Responding to the requirements of national energy-saving and environment-friendly policies, industrial small boilers are gradually eliminated, and peripheral condensing generator sets are replaced by the industrial small boilers, and steam supply to heat-consuming enterprises is realized through steam extraction. The problems of complex process, large engineering quantity, long time and the like exist in the steam turbine body punching and steam extraction, and a method of punching and steam extraction from a steam turbine intermediate pressure cylinder communicating pipe and a high pressure cylinder steam exhaust pipe (namely a reheater cold section) is widely adopted. The steam extraction and heat supply of the intermediate pressure cylinder communicating pipe is suitable for hot users with low pressure and low temperature requirement but large steam consumption, the steam extraction of the cold section of the reheater is suitable for hot users with high pressure and high temperature, the two steam extraction and heat supply modes can realize both power generation and outward steam supply under the condition that the steam turbine body is not modified, the steam parameter requirements of most of user enterprises can be met, and therefore the steam extraction and heat supply system is widely applied. However, after the pure condensing steam turbine generator unit is subjected to heat supply transformation, the existing structure cannot flexibly adjust the heat supply steam header to supply heat steam outwards and simultaneously recycle the heat steam based on the steam working medium, so that the economic cost is high.

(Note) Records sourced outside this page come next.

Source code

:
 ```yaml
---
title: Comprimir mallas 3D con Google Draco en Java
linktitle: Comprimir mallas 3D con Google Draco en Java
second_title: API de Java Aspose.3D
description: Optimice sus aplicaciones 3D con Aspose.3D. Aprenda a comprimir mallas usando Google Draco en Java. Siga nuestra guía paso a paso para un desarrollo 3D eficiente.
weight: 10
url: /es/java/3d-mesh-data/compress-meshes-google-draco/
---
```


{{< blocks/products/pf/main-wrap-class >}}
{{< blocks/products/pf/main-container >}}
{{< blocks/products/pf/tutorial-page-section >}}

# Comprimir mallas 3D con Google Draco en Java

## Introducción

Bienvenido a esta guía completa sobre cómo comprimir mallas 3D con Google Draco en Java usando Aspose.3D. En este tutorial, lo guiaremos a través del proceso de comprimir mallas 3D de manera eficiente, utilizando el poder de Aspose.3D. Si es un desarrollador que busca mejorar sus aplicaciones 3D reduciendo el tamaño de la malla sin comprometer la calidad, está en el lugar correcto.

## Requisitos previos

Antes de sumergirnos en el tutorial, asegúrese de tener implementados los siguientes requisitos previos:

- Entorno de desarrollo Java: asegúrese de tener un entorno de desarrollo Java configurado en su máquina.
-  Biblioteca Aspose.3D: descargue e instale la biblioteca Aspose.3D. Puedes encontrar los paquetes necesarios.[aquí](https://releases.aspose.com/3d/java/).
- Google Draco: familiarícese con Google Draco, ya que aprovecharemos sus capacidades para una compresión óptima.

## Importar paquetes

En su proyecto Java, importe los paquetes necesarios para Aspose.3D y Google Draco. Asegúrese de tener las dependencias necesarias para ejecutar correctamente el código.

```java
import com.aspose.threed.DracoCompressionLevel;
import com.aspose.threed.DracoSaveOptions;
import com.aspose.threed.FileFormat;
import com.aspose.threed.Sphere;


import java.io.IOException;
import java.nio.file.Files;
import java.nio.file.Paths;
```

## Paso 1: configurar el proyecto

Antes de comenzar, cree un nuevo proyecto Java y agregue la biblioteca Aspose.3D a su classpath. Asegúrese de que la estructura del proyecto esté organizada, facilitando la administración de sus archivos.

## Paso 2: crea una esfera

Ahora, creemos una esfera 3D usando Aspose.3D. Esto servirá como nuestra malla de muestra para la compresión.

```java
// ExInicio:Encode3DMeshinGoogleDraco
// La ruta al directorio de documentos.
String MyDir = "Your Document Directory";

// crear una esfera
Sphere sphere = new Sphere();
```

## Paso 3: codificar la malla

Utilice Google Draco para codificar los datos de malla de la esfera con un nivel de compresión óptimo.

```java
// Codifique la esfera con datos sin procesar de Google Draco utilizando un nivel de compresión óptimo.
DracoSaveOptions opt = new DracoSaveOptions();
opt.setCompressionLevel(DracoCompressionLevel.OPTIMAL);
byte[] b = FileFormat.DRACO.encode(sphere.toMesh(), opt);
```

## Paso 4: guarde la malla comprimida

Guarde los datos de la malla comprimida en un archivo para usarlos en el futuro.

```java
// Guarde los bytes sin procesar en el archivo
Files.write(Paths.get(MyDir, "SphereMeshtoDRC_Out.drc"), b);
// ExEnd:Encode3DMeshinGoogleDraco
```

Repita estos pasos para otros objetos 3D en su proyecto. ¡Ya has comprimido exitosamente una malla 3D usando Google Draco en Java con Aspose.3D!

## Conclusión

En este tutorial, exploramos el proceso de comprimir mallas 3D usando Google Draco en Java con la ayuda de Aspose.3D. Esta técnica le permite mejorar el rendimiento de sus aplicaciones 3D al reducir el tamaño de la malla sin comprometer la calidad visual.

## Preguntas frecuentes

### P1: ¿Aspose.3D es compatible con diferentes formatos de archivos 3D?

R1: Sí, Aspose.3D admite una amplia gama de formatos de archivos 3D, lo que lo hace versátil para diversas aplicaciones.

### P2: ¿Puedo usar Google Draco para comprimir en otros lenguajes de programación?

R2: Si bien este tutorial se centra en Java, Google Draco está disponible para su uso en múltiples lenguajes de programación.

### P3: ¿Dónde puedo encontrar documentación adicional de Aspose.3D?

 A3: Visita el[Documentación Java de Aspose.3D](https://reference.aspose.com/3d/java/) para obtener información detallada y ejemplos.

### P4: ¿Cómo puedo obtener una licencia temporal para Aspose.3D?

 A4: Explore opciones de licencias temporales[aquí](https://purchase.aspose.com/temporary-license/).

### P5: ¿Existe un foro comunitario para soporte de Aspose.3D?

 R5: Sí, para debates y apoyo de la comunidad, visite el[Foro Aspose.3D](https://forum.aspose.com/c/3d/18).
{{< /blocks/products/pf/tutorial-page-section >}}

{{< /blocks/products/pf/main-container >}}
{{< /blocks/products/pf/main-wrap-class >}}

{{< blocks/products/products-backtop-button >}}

SUMMERY OF THE UTILITY MODEL

The utility model aims to overcome the not enough of prior art, the utility model provides a combined heat and power units with split-flow control has solved current combined heat and power units and can't realize adjusting heat supply steam header in a flexible way and supply with hot steam outward and carry out recycle based on steam working medium simultaneously, through the utility model discloses the structure setting of unit can adjust heat supply steam header outside heat supply steam flow in a flexible way, realizes not influencing the normal production of heat-consuming enterprise simultaneously, again with steam working medium recycle simultaneously, avoids the steam working medium not to retrieve the economic loss who causes.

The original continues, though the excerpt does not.